Der Bundestag will am Freitag die Reform der Grundsteuer verabschieden.

(Foto: dpa)

Berlin Der Deutsche Mieterbund will die Grundsteuer aus dem Katalog der Betriebskosten gestrichen wissen, damit sie nicht länger von Mietern bezahlt werden muss. „Die Grundsteuer ist eine Eigentümersteuer. Wer als Eigentümer seine Immobilie selbst bewohnt, zahlt deshalb Grundsteuer“, sagte Mieterbund-Sprecher Ulrich Ropertz der Deutschen Presse-Agentur.

Er fügte hinzu: „Wer die Immobilie vermietet, zahlt aber nicht. Hier zahlen die Mieter. Wir fordern, dass auch vermietende Eigentümer diese Eigentümersteuer zahlen müssen. Wer von steigenden Immobilienpreisen und -werten profitiert, soll auch die darauf entfallende Steuer zahlen.“

Der Mieterbund begrüße, dass die Fraktion der Linken und die Fraktion der Grünen entsprechende Gesetzesanträge gestellt haben, wonach die Grundsteuer aus dem Betriebskostenkatalog gestrichen werden soll. Über diese Anträge werde ebenfalls am Freitag abgestimmt.

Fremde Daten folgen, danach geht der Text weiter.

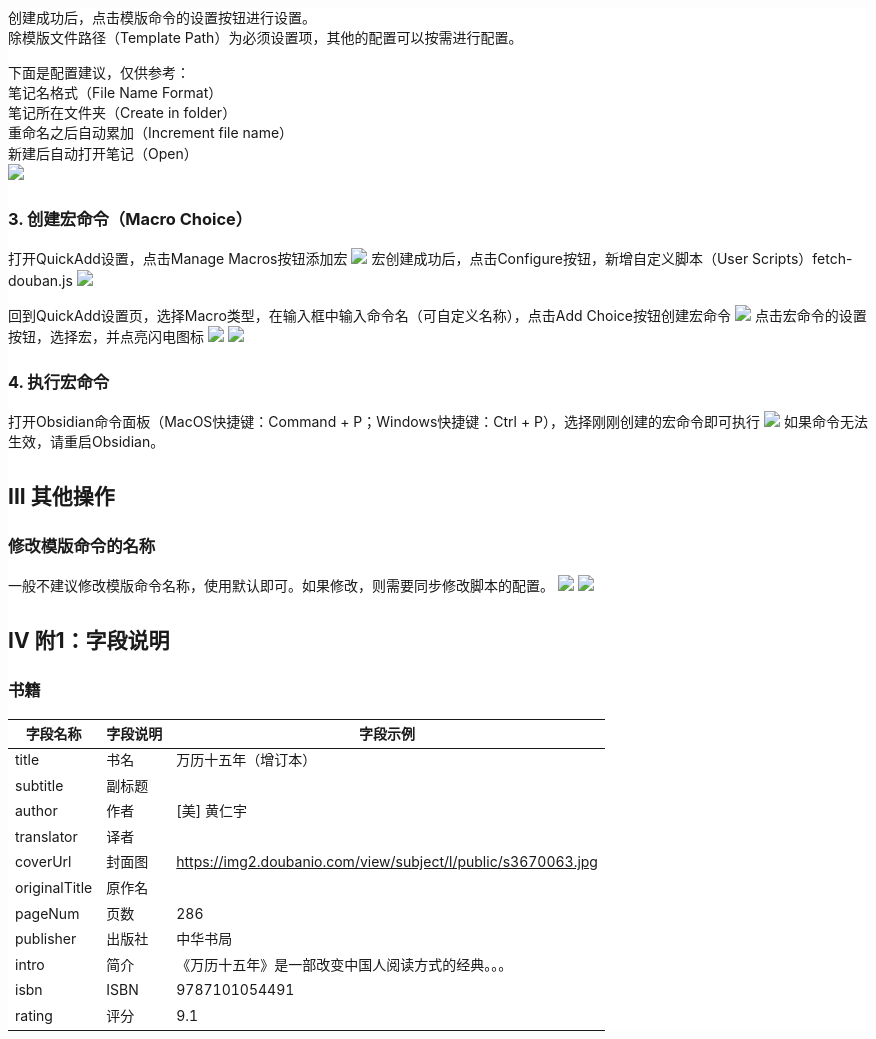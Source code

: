 创建成功后，点击模版命令的设置按钮进行设置。  
除模版文件路径（Template Path）为必须设置项，其他的配置可以按需进行配置。  

下面是配置建议，仅供参考：  
笔记名格式（File Name Format）  
笔记所在文件夹（Create in folder）  
重命名之后自动累加（Increment file name）  
新建后自动打开笔记（Open）  
![](https://raw.githubusercontent.com/laowdev/fetch-all/master/images/template-settings.png)

### 3. 创建宏命令（Macro Choice）
打开QuickAdd设置，点击Manage Macros按钮添加宏
![](https://raw.githubusercontent.com/laowdev/fetch-all/master/images/add-macro.png)
宏创建成功后，点击Configure按钮，新增自定义脚本（User Scripts）fetch-douban.js
![](https://raw.githubusercontent.com/laowdev/fetch-all/master/images/add-script.png)

回到QuickAdd设置页，选择Macro类型，在输入框中输入命令名（可自定义名称），点击Add Choice按钮创建宏命令
![](https://raw.githubusercontent.com/laowdev/fetch-all/master/images/add-macro-choice.png)
点击宏命令的设置按钮，选择宏，并点亮闪电图标
![](https://raw.githubusercontent.com/laowdev/fetch-all/master/images/macro-select.png)
![](https://raw.githubusercontent.com/laowdev/fetch-all/master/images/complete.png)
### 4. 执行宏命令
打开Obsidian命令面板（MacOS快捷键：Command + P；Windows快捷键：Ctrl + P），选择刚刚创建的宏命令即可执行
![](https://raw.githubusercontent.com/laowdev/fetch-all/master/images/command-douban.png)
如果命令无法生效，请重启Obsidian。

## III 其他操作
### 修改模版命令的名称
一般不建议修改模版命令名称，使用默认即可。如果修改，则需要同步修改脚本的配置。
![](https://raw.githubusercontent.com/laowdev/fetch-all/master/images/macro-settings.png)
![](https://raw.githubusercontent.com/laowdev/fetch-all/master/images/script-settings.png)

## IV 附1：字段说明
### 书籍
| 字段名称       | 字段说明 | 字段示例 |
| ------------ | -------- | -------- |
| title        | 书名     |   万历十五年（增订本）       |
|subtitle      |副标题|    |
| author       | 作者     |     [美] 黄仁宇     |
| translator  | 译者     |          |
| coverUrl     | 封面图   | https://img2.doubanio.com/view/subject/l/public/s3670063.jpg   |
| originalTitle | 原作名   |          |
| pageNum      | 页数     |   286       |
| publisher    | 出版社   |    中华书局      |
| intro        |   简介    |   《万历十五年》是一部改变中国人阅读方式的经典。。。 |
| isbn         | ISBN     |  9787101054491        |
| rating       | 评分     |      9.1    |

Unabhängig von der Frage, ob die Grundsteuer als Betriebskosten auf die Mieter umgelegt werden darf oder nicht, halten wir eine einfache, ohne größeren bürokratischen Aufwand umsetzbare und bundesweit geltende Grundsteuerreform für richtig. „Ob die Grundsteuerreform diesen Kriterien gerecht wird, halten wir allerdings für zweifelhaft. Der Berechnungsansatz für die Grundsteuer, neben dem Bodenwert pauschalierte Nettokaltmieten, die Grundstücksgröße, die Immobilienart und das Alter des Gebäudes zu berücksichtigen, ist kompliziert. Einfacher und besser wäre es aus unserer Sicht gewesen, allein auf den Bodenwert abzustellen, gegebenenfalls kombiniert mit der Grundstücksfläche“, argumentierte Ropertz weiter.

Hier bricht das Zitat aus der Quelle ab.